The courts will not block one of the Obama administration’s most significant policies to combat climate change — for now. A federal appeals panel on Thursday rejected a request from 27 states and scores of industry groups to halt the implementation of new emissions limits on coal-fired power plants. But the panel set hearings on the broader legal challenge to those limits for this June, with the case’s final resolution not expected until the Supreme Court weighs in sometime next year.
The disputed regulations would require each state to reduce carbon emissions for electric-power plants, the largest sources of such pollution in the country. Since coal-fired plants are the filthiest major power source, compliance with the rule would require states to shift much of their electricity generation from coal to natural gas or other alternatives. The Environmental Protection Agency expects the new rules to cut coal-based carbon emissions by as much as 30 percent by 2030, from 2005’s peak levels.

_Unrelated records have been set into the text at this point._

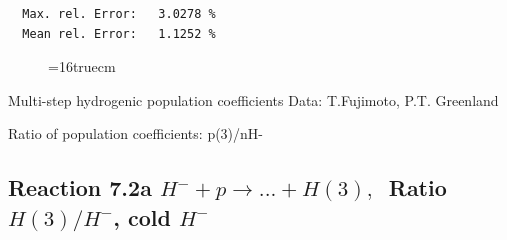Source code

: \documentclass[12pt,dvips]{article}
\begin{document}
\begin{small}
\begin{verbatim}
  Max. rel. Error:   3.0278 %
  Mean rel. Error:   1.1252 %

\end{verbatim}\end{small}
\begin{figure} \label{2.2.14e}
\epsfxsize=16truecm
\end{figure}
\newpage

 Multi-step hydrogenic population coefficients
 Data: T.Fujimoto, P.T. Greenland

 Ratio of population coefficients: p(3)/nH-

\subsection{
Reaction 7.2a $ H^- + p \rightarrow ...+ H(3) , \   $
Ratio $H(3)/H^- $, cold $H^-$
}
\end{document}
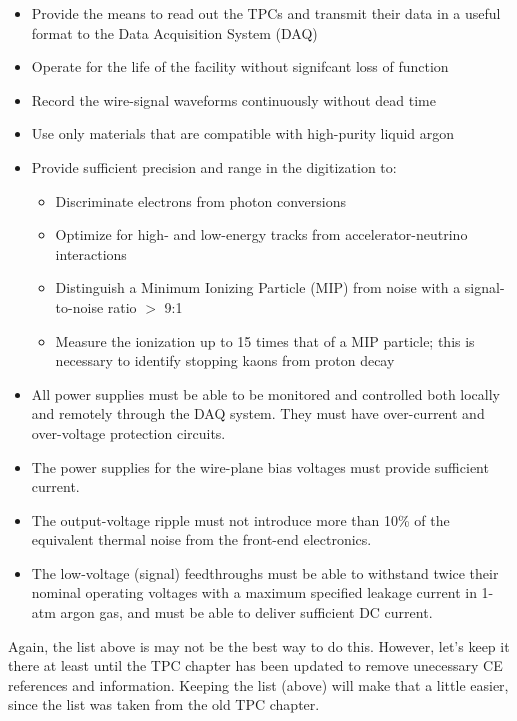 \begin{itemize}	
\item Provide the means to read out the TPCs and transmit their data in a useful format to the Data Acquisition System (DAQ)
\item Operate for the life of the facility without signifcant loss of function
\item Record the wire-signal waveforms continuously without dead time
\item Use only materials that are compatible with high-purity liquid argon
\item Provide sufficient precision and range in the digitization to:
\begin{itemize}
\item Discriminate electrons from photon conversions
\item Optimize for high- and low-energy tracks from accelerator-neutrino interactions
\item Distinguish a Minimum Ionizing Particle (MIP) from noise with a signal-to-noise ratio $>$ 9:1
\item Measure the ionization up to 15 times that of a MIP particle;
this is necessary to identify stopping kaons from proton decay
\end{itemize}
\item All power supplies must be able to be monitored and 
controlled both locally and remotely through the DAQ system.  
They must have over-current and over-voltage protection circuits.
\item The power supplies for the wire-plane bias voltages must provide sufficient current.
\item The output-voltage ripple must not introduce more than 10\% of the equivalent thermal noise from the front-end electronics. 
\item The low-voltage (signal) feedthroughs must be able to withstand twice their nominal operating voltages 
with a maximum specified leakage current in 1-atm argon gas, and must be able to deliver sufficient DC current.
\end{itemize}

\begin{editornote}
  Again, the list above is may not be the best way to do this.
  However, let's keep it there at least until the TPC chapter has been
  updated to remove unecessary CE references and information.
  Keeping the list (above) will make that a little easier, since the list was taken from the old TPC chapter.
\end{editornote}

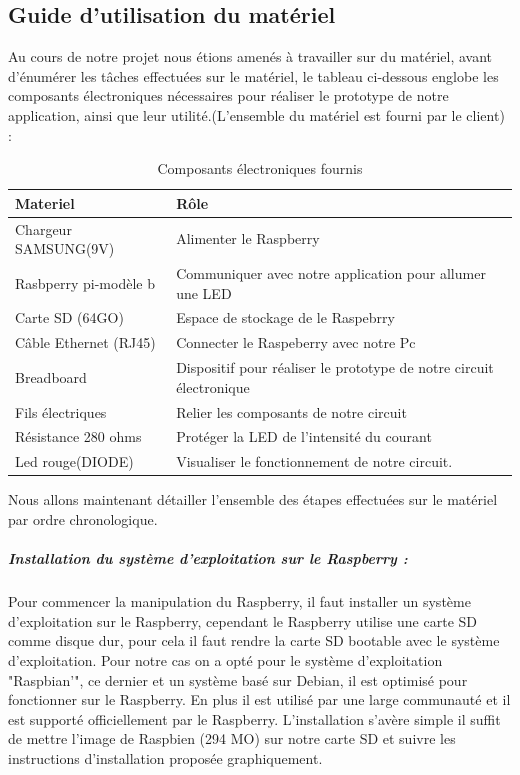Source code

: \documentclass[12pt,a4paper]{article}
\begin{document}
\subsection{Guide d'utilisation du matériel}
Au cours de notre projet nous étions amenés à travailler sur du matériel, avant d'énumérer les tâches effectuées sur le matériel, le tableau ci-dessous englobe les composants électroniques nécessaires pour réaliser le prototype de notre application, ainsi que leur utilité.(L'ensemble du matériel est fourni par le client) : 
\par
\begin{table}[H]
\centering

\label{tableau3}
\begin{tabular}{|l|l|}
\hline
Materiel                      & Rôle                                                                \\ \hline
Chargeur  SAMSUNG(9V) & Alimenter le Raspberry                                              \\ \hline
Rasbperry pi-modèle b         & Communiquer avec notre application pour  allumer  une LED              \\ \hline
Carte SD (64GO)               & Espace de stockage de le Raspebrry                                  \\ \hline
Câble Ethernet (RJ45)         & Connecter le Raspeberry avec notre Pc                               \\ \hline
Breadboard                    & Dispositif pour réaliser le prototype de notre circuit électronique \\ \hline
Fils électriques              & Relier les composants de notre circuit                              \\ \hline
Résistance 280 ohms           & Protéger la LED de l'intensité du courant                           \\ \hline
Led rouge(DIODE)                     & Visualiser le fonctionnement de notre circuit.                      \\ \hline
\end{tabular}
\caption{Composants électroniques fournis}
\end{table}
\par
Nous allons maintenant détailler l'ensemble des étapes effectuées sur le matériel par ordre chronologique.\par 

\subparagraph{Installation du système d'exploitation sur le Raspberry :} 
Pour commencer la manipulation du Raspberry, il faut installer un système d'exploitation sur le Raspberry, cependant le Raspberry utilise une carte SD comme disque dur, pour cela il faut rendre la carte SD bootable avec le système d'exploitation. Pour notre cas on a opté pour le système d'exploitation "Raspbian'", ce dernier et un système basé sur Debian, il est optimisé pour fonctionner sur le Raspberry. En plus il est utilisé par une large communauté et il est supporté officiellement par le Raspberry.
L'installation s'avère simple il suffit de mettre l'image de Raspbien (294 MO) sur notre carte SD et suivre les instructions d'installation proposée graphiquement.\par
\end{document}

The sooty states and corporations challenging the new rule claim that the Clean Air Act does not give the EPA the authority to regulate greenhouse-gas emissions. Under President George W. Bush, the EPA itself shared this assessment. But in 2007, the Supreme Court ruled that the law gave the agency “unambiguous” authority to regulate any air pollutants that endanger public health or the environment. In 2009, the EPA issued an “endangerment finding” that laid the groundwork for the regulations announced last summer.
The merits of the new challenge will be decided by a three-judge panel in the D.C. circuit Court of Appeals. That panel will include two judges appointed by Democratic presidents, including Obama appointee Sri Srinivasan.
Obama’s victory at the appeals court comes amid a flurry of new administrative actions regarding climate change. The Interior Department issued a moratorium on new leases for coal mining on public lands last week, as the agency drafts new (and almost certainly higher) rates and royalties for access to such lands. The department is also expected to propose new regulations targeting methane emissions from oil and gas drilling on public lands, the New York Times reports.